In queste frasi perciò, oltre a riprendere dall'ideologia nazista il nebuloso concetto di "razza ariana", la cosiddetta Herrenvolk (razza superiore) che andava protetta dall'Untermensch (il popolo inferiore), con poche parole si cancella la storia dall'invasione dei Longobardi in poi, ignorando volontariamente tutte le tracce lasciate dai popoli che nei secoli successivi si sono stanziati sul suolo della penisola italica.

Dopo aver sottolineato la responsabilità di cui l'italiano deve farsi carico una volta presa consapevolezza della superiorità della sua razza (punto 7), è nel punto 9 che si introduce il discorso sugli ebrei, popolo che secondo i fascisti rimane l'unico a non essere mai stato assimilato in Italia poiché costituito da "elementi razziali non europei". Conseguenza di questa opinione è il divieto, espresso nell'ultimo punto, di unirsi e incrociarsi con razze extra-europee, al fine di preservare la purezza europea degli italiani.

E' naturale che essendo queste le premesse teorico-ideologiche delle leggi razziali promulgate tra l'autunno del '38 e i primi mesi del 44, queste ultime non potevano che presentarsi come un "delirio legislativo". Esse avevano lo scopo di difendere la razza italiana isolando e strappando gli ebrei dal tessuto sociale italiano ed erano ricalcate sulle Leggi di Norimberga applicate in Germania dal 1935.

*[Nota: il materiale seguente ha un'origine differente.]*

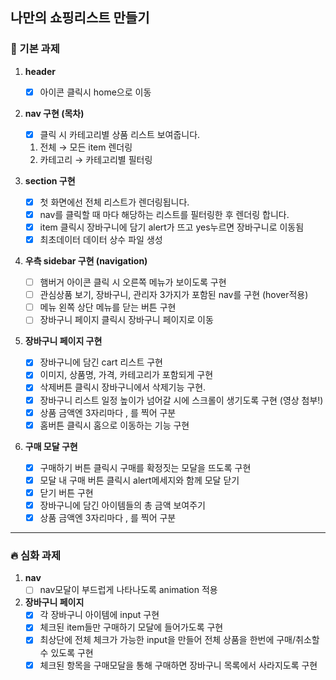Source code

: ## 나만의 쇼핑리스트 만들기

### 🧩 기본 과제

1. **header**

   - [x] 아이콘 클릭시 home으로 이동

2. **nav 구현 (목차)**
   - [x] 클릭 시 카테고리별 상품 리스트 보여줍니다.
   1. 전체 → 모든 item 렌더링
   2. 카테고리 → 카테고리별 필터링
3. **section 구현**
   - [x] 첫 화면에선 전체 리스트가 렌더링됩니다.
   - [x] nav를 클릭할 때 마다 해당하는 리스트를 필터링한 후 렌더링 합니다.
   - [x] item 클릭시 장바구니에 담기 alert가 뜨고 yes누르면 장바구니로 이동됨
   - [x] 최초데이터 데이터 상수 파일 생성
4. **우측 sidebar 구현 (navigation)**
   - [ ] 햄버거 아이콘 클릭 시 오른쪽 메뉴가 보이도록 구현
   - [ ] 관심상품 보기, 장바구니, 관리자 3가지가 포함된 nav를 구현 (hover적용)
   - [ ] 메뉴 왼쪽 상단 메뉴를 닫는 버튼 구현
   - [ ] 장바구니 페이지 클릭시 장바구니 페이지로 이동
5. **장바구니 페이지 구현**
   - [x] 장바구니에 담긴 cart 리스트 구현
   - [x] 이미지, 상품명, 가격, 카테고리가 포함되게 구현
   - [x] 삭제버튼 클릭시 장바구니에서 삭제기능 구현.
   - [x] 장바구니 리스트 일정 높이가 넘어갈 시에 스크롤이 생기도록 구현 (영상 첨부!)
   - [x] 상품 금액엔 3자리마다 , 를 찍어 구분
   - [x] 홈버튼 클릭시 홈으로 이동하는 기능 구현
6. **구매 모달 구현**
   - [x] 구매하기 버튼 클릭시 구매를 확정짓는 모달을 뜨도록 구현
   - [x] 모달 내 구매 버튼 클릭시 alert메세지와 함께 모달 닫기
   - [x] 닫기 버튼 구현
   - [x] 장바구니에 담긴 아이템들의 총 금액 보여주기
   - [x] 상품 금액엔 3자리마다 , 를 찍어 구분

---

### 🔥 심화 과제

1. **nav**
   - [ ] nav모달이 부드럽게 나타나도록 animation 적용
2. **장바구니 페이지**
   - [x] 각 장바구니 아이템에 input 구현
   - [x] 체크된 item들만 구매하기 모달에 들어가도록 구현
   - [x] 최상단에 전체 체크가 가능한 input을 만들어 전체 상품을 한번에 구매/취소할 수 있도록 구현
   - [x] 체크된 항목을 구매모달을 통해 구매하면 장바구니 목록에서 사라지도록 구현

Innanzitutto, per la legislazione fascista era definibile ebreo chi era nato da genitori ebrei, chi era nato da padre ebreo e madre straniera, chi era nato da madre ebrea e chi decideva di professarsi ebreo. Secondo i censimenti di agosto gli ebrei rappresentavano l'1,1% della popolazione italiana.

Le leggi razziali si abbatterono in primis sul settore dell'istruzione, quando il 5 settembre si decretò il divieto di ammissione di insegnanti e alunni di razza ebraica alle scuole di ogni ordine e grado.
Si può dire che questo primo provvedimento fu in grado di aprire gli occhi a molti italiani riguardo l'effettiva ingiustizia dell'operato di Mussolini proprio per il fatto che sostanzialmente andò a colpire degli innocenti, i bambini, e fece perdere il lavoro a molti studiosi di fama mondiale solamente perché di religione ebraica.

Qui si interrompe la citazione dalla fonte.